Before establishing himself on Broadway, Lo Bianco founded the Triangle Theatre in 1963 and served as its artistic director for six years, collaborating during that period with lighting designer Jules Fisher, playwright Jason Miller, and actor Roy Scheider. He was also a contending Golden Gloves boxer. His early stage work included serving as an understudy in a 1964 Broadway production of Incident at Vichy, followed by a supporting role in a 1965 Broadway production of Tartuffe. From late 1965 through the spring of 1966, he starred on Broadway as Fray Marcos de Nizza in The Royal Hunt of the Sun.
Lo Bianco's Broadway credits also included The Goodbye People, The Ninety Day Mistress, and two productions that became central to his stage legacy: A View from the Bridge and Hizzoner! In 1983, he portrayed Eddie Carbone in the Broadway revival of Arthur Miller's A View from the Bridge, earning both a Tony Award nomination for Best Actor in a Play and the Outer Critics Circle Award for the performance. Six years earlier, in 1975, he had won an Obie Award for his Off-Broadway portrayal of Duke Bronkowski in the baseball-themed play Yanks-3, Detroit-0, Top of the Seventh.
Lo Bianco first took on the role of New York City mayor Fiorello H. La Guardia in the one-man show Hizzoner!, written by Paul Shyre in 1984. A television version of the production, filmed at the Empire State Institute for the Performing Arts in Albany for WNET Public Television, earned him a local Daytime Emmy Award. The play reached Broadway in 1989, where it ran for twelve performances. Lo Bianco subsequently purchased the rights to the play from the estate of Paul Shyre and rewrote it multiple times, returning to the role in a 2008 Off-Broadway revival titled LaGuardia and again in a limited Off-Broadway run in October 2012 under the title The Little Flower. He performed the show in Moscow in 1991, shortly before the fall of the Soviet Union, and staged it at LaGuardia Community College in May 2015, with a scheduled performance in Italy that same year.

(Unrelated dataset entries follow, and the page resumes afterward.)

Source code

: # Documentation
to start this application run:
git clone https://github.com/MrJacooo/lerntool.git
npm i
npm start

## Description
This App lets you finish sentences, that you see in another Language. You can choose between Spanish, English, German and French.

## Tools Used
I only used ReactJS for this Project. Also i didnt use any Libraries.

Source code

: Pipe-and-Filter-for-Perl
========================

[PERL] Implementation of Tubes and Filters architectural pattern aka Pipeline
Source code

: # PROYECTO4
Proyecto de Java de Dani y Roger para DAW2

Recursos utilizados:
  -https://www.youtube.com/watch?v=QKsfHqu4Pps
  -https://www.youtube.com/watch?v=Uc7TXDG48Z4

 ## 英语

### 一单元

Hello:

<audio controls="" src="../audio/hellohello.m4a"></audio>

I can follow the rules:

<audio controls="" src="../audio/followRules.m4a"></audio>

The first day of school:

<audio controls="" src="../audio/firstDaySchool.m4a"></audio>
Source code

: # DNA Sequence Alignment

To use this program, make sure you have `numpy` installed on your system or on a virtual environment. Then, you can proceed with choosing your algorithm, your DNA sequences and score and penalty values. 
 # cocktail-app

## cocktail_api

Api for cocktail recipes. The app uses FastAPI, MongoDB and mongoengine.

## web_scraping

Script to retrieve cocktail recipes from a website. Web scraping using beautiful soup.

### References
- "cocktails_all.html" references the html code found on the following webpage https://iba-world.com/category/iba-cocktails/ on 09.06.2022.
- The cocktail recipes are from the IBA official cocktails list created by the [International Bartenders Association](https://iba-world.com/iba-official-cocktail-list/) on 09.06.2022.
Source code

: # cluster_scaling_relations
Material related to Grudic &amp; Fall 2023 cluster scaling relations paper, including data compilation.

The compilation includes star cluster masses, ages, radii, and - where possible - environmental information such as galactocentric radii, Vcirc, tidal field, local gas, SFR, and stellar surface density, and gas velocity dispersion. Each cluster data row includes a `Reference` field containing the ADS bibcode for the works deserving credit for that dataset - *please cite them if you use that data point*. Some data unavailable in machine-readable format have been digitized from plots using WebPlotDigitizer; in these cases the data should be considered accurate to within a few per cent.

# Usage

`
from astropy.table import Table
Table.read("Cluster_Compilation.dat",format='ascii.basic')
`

Alongside his stage work, Lo Bianco built a substantial film career beginning with his debut in The Sex Perils of Paulette in 1965. He appeared as a murderer in the semi-biographical crime film The Honeymoon Killers in 1970, then as Salvatore Boca in William Friedkin's The French Connection in 1971, and starred as a police officer in Larry Cohen's God Told Me To in 1976. He also appeared in the Lee Van Cleef crime comedy Mean Frank and Crazy Tony in 1973 and had a minor role in Oliver Stone's Nixon. In 1995, he played Jimmy Jacobs in the HBO biographical film Tyson, and the following year appeared as Briggs in Sworn to Justice alongside Cynthia Rothrock.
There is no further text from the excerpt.